聞き手の高田研、中平朗美と
この物語は歌津の小さな漁師町で生まれ育った丸山敬一郎さんの人生の物語です。これを手に取られる方のほとんどは、敬一郎さんのことを知らないでしょう。しかし、敬一郎さんの高度経済成長期の日本を代弁するような人生の数ページをたどれば、「ああ、この場所にあなたがいたんですね。いまの日本になくてはならない働きをされたんですね」と感じる人は多いはずです。
敬一郎さんはきっと言うでしょう。そんなに大げさなことじゃないよ、煙草ふかして、仲間と一杯やって、冗談言いながら頑張っただけだと。そんなふうに、都会の飯場で酒を酌み交わしながら、仲間と一緒に、故郷の潮の香りに思いをはせるお父さんたちがいたことを思い出していただけたら嬉しいです。
貴重なお話を長時間にわたってお聞かせくださった敬一郎さん、本当にありがとうございました。
ところで、きょうの酒の肴はなんですか。
2012年6月吉日
RQ聞き書きプロジェクト メンバー一同
私は昭和5(1930)年9月5日に、歌津伊里前で生まれました。生まれた家はこんどの津波で流れてぜんぜんないんですよ。
私のお袋っていうのはですね、娘ばかりの姉妹の長女なんですが、その時代はね、最初に生まれたひとは家督となるものですから、よそから養子を貰ったんですね。そして生まれたのが私なんです。

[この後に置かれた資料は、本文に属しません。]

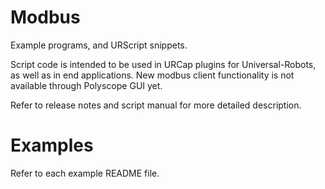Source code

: # Modbus
Example programs, and URScript snippets. 

Script code is intended to be used in URCap plugins for Universal-Robots, as well as in end applications.
New modbus client functionality is not available through Polyscope GUI yet.

Refer to release notes and script manual for more detailed description.

# Examples

Refer to each example README file.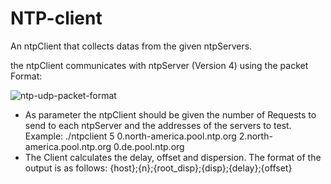 # NTP-client
An ntpClient that collects datas from the given ntpServers.

the ntpClient communicates with ntpServer (Version 4) using the packet Format:

![ntp-udp-packet-format](https://user-images.githubusercontent.com/83579009/129638666-e399e816-0483-4a55-85d6-ab2a56c27d81.png)

- As parameter the ntpClient should be given the number of Requests to send to each ntpServer and the addresses of the servers to test. Example:
    ./ntpclient 5 0.north-america.pool.ntp.org 2.north-america.pool.ntp.org 0.de.pool.ntp.org
- The Client calculates the delay, offset and dispersion. The format of the output is as follows:
    {host};{n};{root_disp};{disp};{delay};{offset}
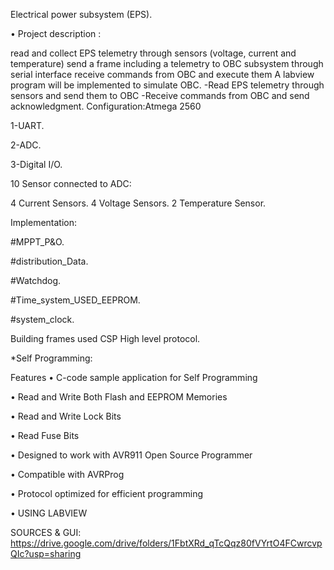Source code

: Electrical power subsystem (EPS).

• Project description :

read and collect EPS telemetry through sensors (voltage, current and temperature)
send a frame including a telemetry to OBC subsystem through serial interface
receive commands from OBC and execute them
A labview program will be implemented to simulate OBC. -Read EPS telemetry through sensors and send them to OBC -Receive commands from OBC and send acknowledgment.
Configuration:Atmega 2560

1-UART.

2-ADC.

3-Digital I/O.

10 Sensor connected to ADC:

4 Current Sensors. 4 Voltage Sensors. 2 Temperature Sensor.

Implementation:

#MPPT_P&O.

#distribution_Data.

#Watchdog.

#Time_system_USED_EEPROM.

#system_clock.

Building frames used CSP High level protocol.

*Self Programming:

Features • C-code sample application for Self Programming

• Read and Write Both Flash and EEPROM Memories

• Read and Write Lock Bits

• Read Fuse Bits

• Designed to work with AVR911 Open Source Programmer

• Compatible with AVRProg

• Protocol optimized for efficient programming

• USING LABVIEW

SOURCES & GUI:
https://drive.google.com/drive/folders/1FbtXRd_qTcQqz80fVYrtO4FCwrcvpQIc?usp=sharing
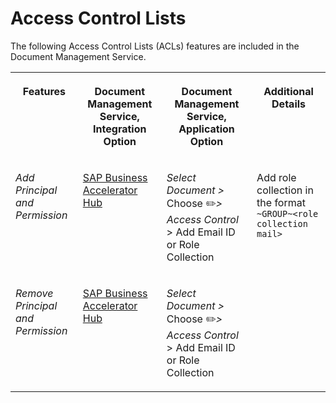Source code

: <!-- loioccd44e0ec26b4964aa35ea0620debabd -->

<link rel="stylesheet" type="text/css" href="../../css/sap-icons.css"/>

# Access Control Lists

The following Access Control Lists \(ACLs\) features are included in the Document Management Service.




<table>
<tr>
<th valign="top">

Features



</th>
<th valign="top">

Document Management Service, Integration Option



</th>
<th valign="top">

Document Management Service, Application Option



</th>
<th valign="top">

Additional Details



</th>
</tr>
<tr>
<td valign="top">

*Add Principal and Permission*



</td>
<td valign="top">

[SAP Business Accelerator Hub](https://api.sap.com/api/AddAclPropertyApi/overview)



</td>
<td valign="top">

*Select Document \>* Choose :pencil2:*\> Access Control* \> Add Email ID or Role Collection



</td>
<td valign="top">

Add role collection in the format `~GROUP~<role collection mail>`



</td>
</tr>
<tr>
<td valign="top">

*Remove Principal and Permission*



</td>
<td valign="top">

[SAP Business Accelerator Hub](https://api.sap.com/api/RemoveAclPropertyApi/overview)



</td>
<td valign="top">

*Select Document \>* Choose :pencil2:*\> Access Control* \> Add Email ID or Role Collection



</td>
<td valign="top">

 



</td>
</tr>
</table>

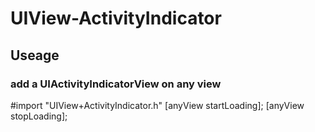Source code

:# UIView-ActivityIndicator



## Useage

### add a UIActivityIndicatorView on any view 

> 
#import "UIView+ActivityIndicator.h"
[anyView startLoading];
[anyView stopLoading];
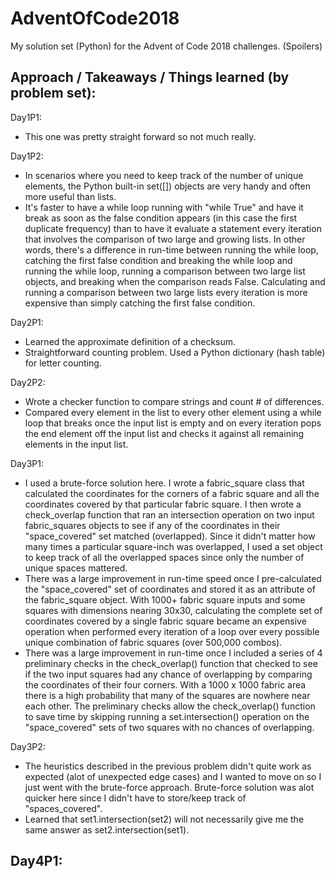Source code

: # AdventOfCode2018
My solution set (Python) for the Advent of Code 2018 challenges. (Spoilers)

## Approach / Takeaways / Things learned (by problem set):

Day1P1: 
- This one was pretty straight forward so not much really.

Day1P2: 
- In scenarios where you need to keep track of the number of unique elements, the Python built-in set([]) objects are very handy and often more useful than lists. 
- It's faster to have a while loop running with "while True" and have it break as soon as the false condition appears (in this case the first duplicate frequency) than to have it evaluate a statement every iteration that involves the comparison of two large and growing lists. In other words, there's a difference in run-time between running the while loop, catching the first false condition and breaking the while loop and running the while loop, running a comparison between two large list objects, and breaking when the comparison reads False. Calculating and running a comparison between two large lists every iteration is more expensive than simply catching the first false condition.

Day2P1:
- Learned the approximate definition of a checksum.
- Straightforward counting problem. Used a Python dictionary (hash table) for letter counting.

Day2P2:
- Wrote a checker function to compare strings and count # of differences. 
- Compared every element in the list to every other element using a while loop that breaks once the input list is empty and on every iteration pops the end element off the input list and checks it against all remaining elements in the input list.

Day3P1:
- I used a brute-force solution here. I wrote a fabric_square class that calculated the coordinates for the corners of a fabric square and all the coordinates covered by that particular fabric square. I then wrote a check_overlap function that ran an intersection operation on two input fabric_squares objects to see if any of the coordinates in their "space_covered" set matched (overlapped). Since it didn't matter how many times a particular square-inch was overlapped, I used a set object to keep track of all the overlapped spaces since only the number of unique spaces mattered.
- There was a large improvement in run-time speed once I pre-calculated the "space_covered" set of coordinates and stored it as an attribute of the fabric_square object. With 1000+ fabric square inputs and some squares with dimensions nearing 30x30, calculating the complete set of coordinates covered by a single fabric square became an expensive operation when performed every iteration of a loop over every possible unique combination of fabric squares (over 500,000 combos).
- There was a large improvement in run-time once I included a series of 4 preliminary checks in the check_overlap() function that checked to see if the two input squares had any chance of overlapping by comparing the coordinates of their four corners. With a 1000 x 1000 fabric area there is a high probability that many of the squares are nowhere near each other. The preliminary checks allow the check_overlap() function to save time by skipping running a set.intersection() operation on the "space_covered" sets of two squares with no chances of overlapping. 

Day3P2:
- The heuristics described in the previous problem didn't quite work as expected (alot of unexpected edge cases) and I wanted to move on so I just went with the brute-force approach. Brute-force solution was alot quicker here since I didn't have to store/keep track of "spaces_covered".
- Learned that set1.intersection(set2) will not necessarily give me the same answer as set2.intersection(set1).

Day4P1:
-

ところが、お袋は24歳でリュウマチで亡くなったんです。私が2歳のときでした。親父は隣の本吉町から婿に来たんですが、ちょうど、同じ頃に親父の実家の家督の方が、戦争で亡くなって、跡継ぎがいなくなってしまったんです。それで親父は実家に帰って行ったんです。親父はその後、実家でまたよそから嫁さんをもらって、子供7人まであるんですよ。

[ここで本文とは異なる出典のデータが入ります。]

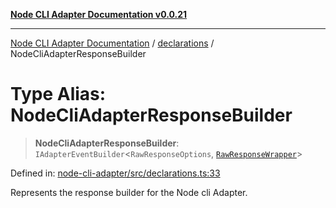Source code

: [**Node CLI Adapter Documentation v0.0.21**](../../README.md)

***

[Node CLI Adapter Documentation](../../modules.md) / [declarations](../README.md) / NodeCliAdapterResponseBuilder

# Type Alias: NodeCliAdapterResponseBuilder

> **NodeCliAdapterResponseBuilder**: `IAdapterEventBuilder`\<`RawResponseOptions`, [`RawResponseWrapper`](../../RawResponseWrapper/classes/RawResponseWrapper.md)\>

Defined in: [node-cli-adapter/src/declarations.ts:33](https://github.com/stonemjs/node-cli-adapter/blob/864b503e06a40512b872ced9446e09ca39f76729/src/declarations.ts#L33)

Represents the response builder for the Node cli Adapter.
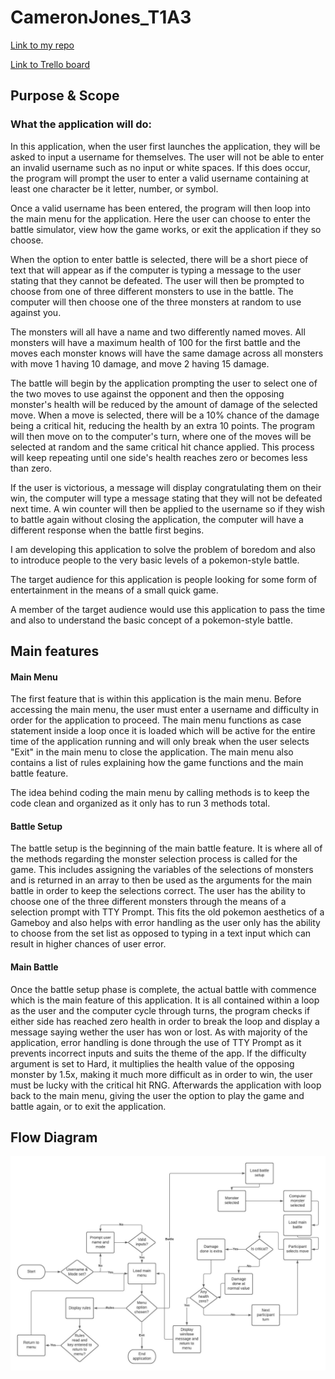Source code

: # CameronJones_T1A3

[Link to my repo](https://github.com/iamcrjones/CameronJones_T1A3)

[Link to Trello board](https://trello.com/b/agY6uh5L/cameronjonest1a3)

## Purpose & Scope

### What the application will do:

In this application, when the user first launches the application, they will be asked to input a username for themselves. The user will not be able to enter an invalid username such as no input or white spaces. If this does occur, the program will prompt the user to enter a valid username containing at least one character be it letter, number, or symbol.

Once a valid username has been entered, the program will then loop into the main menu for the application. Here the user can choose to enter the battle simulator, view how the game works, or exit the application if they so choose.

When the option to enter battle is selected, there will be a short piece of text that will appear as if the computer is typing a message to the user stating that they cannot be defeated. The user will then be prompted to choose from one of three different monsters to use in the battle. The computer will then choose one of the three monsters at random to use against you.

The monsters will all have a name and two differently named moves. All monsters will have a maximum health of 100 for the first battle and the moves each monster knows will have the same damage across all monsters with move 1 having 10 damage, and move 2 having 15 damage.

The battle will begin by the application prompting the user to select one of the two moves to use against the opponent and then the opposing monster's health will be reduced by the amount of damage of the selected move. When a move is selected, there will be a 10% chance of the damage being a critical hit, reducing the health by an extra 10 points. The program will then move on to the computer's turn, where one of the moves will be selected at random and the same critical hit chance applied. This process will keep repeating until one side's health reaches zero or becomes less than zero.

If the user is victorious, a message will display congratulating them on their win, the computer will type a message stating that they will not be defeated next time. A win counter will then be applied to the username so if they wish to battle again without closing the application, the computer will have a different response when the battle first begins.

I am developing this application to solve the problem of boredom and also to introduce people to the very basic levels of a pokemon-style battle.

The target audience for this application is people looking for some form of entertainment in the means of a small quick game.

A member of the target audience would use this application to pass the time and also to understand the basic concept of a pokemon-style battle.

## Main features
#### Main Menu

The first feature that is within this application is the main menu. Before accessing the main menu, the user must enter a username and difficulty in order for the application to proceed. The main menu functions as case statement inside a loop once it is loaded which will be active for the entire time of the application running and will only break when the user selects "Exit" in the main menu to close the application. The main menu also contains a list of rules explaining how the game functions and the main battle feature.

The idea behind coding the main menu by calling methods is to keep the code clean and organized as it only has to run 3 methods total.

#### Battle Setup

The battle setup is the beginning of the main battle feature. It is where all of the methods regarding the monster selection process is called for the game. This includes assigning the variables of the selections of monsters and is returned in an array to then be used as the arguments for the main battle in order to keep the selections correct. The user has the ability to choose one of the three different monsters through the means of a selection prompt with TTY Prompt. This fits the old pokemon aesthetics of a Gameboy and also helps with error handling as the user only has the ability to choose from the set list as opposed to typing in a text input which can result in higher chances of user error.

#### Main Battle

Once the battle setup phase is complete, the actual battle with commence which is the main feature of this application. It is all contained within a loop as the user and the computer cycle through turns, the program checks if either side has reached zero health in order to break the loop and display a message saying wether the user has won or lost. As with majority of the application, error handling is done through the use of TTY Prompt as it prevents incorrect inputs and suits the theme of the app. If the difficulty argument is set to Hard, it multiplies the health value of the opposing monster by 1.5x, making it much more difficult as in order to win, the user must be lucky with the critical hit RNG. Afterwards the application with loop back to the main menu, giving the user the option to play the game and battle again, or to exit the application.

## Flow Diagram

![Diagram](./docs/Flow_Diagram.jpeg)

私はお袋の実家に残されて、いろいろと事情が入り組んでましてね、「おっぺさん」(ひいお婆さん)に育てられたわけです。おっぺさんは私が30歳頃に86歳で亡くなったからねぇ。明治10年ごろの生まれじゃないかな。
私が育った家は農家なんですが、米や麦、豆、ソバなどを栽培していました。その当時は、広さとしては中の上くらい、田んぼと畑で一町二、三反ぐらいやってたと思いますね。海岸が近いもので、漁業権も持っていたので、農業のかたわら、海の方もちょっとやりましたね。このへんはウニやアワビの産地だし、夏の始めのワカメや、春になればヒジキ、海苔などの海藻も採れるんです。
そのうち、母親に妹がいたんですけどね、私にとってはおばさんなんですけど、町内から婿をもらって家を継いだんです。そこに一緒に住んでいました。家族は6人でした。みんなで、一緒に百姓やってたんですが、お婿さんは昭和18年頃、戦争に行ってしまって、百姓の手を戦争に取られてしまったわけです。その頃は、学校を卒業してから、みんな兵隊に行ったわけです。残った人で家庭を守ったんです。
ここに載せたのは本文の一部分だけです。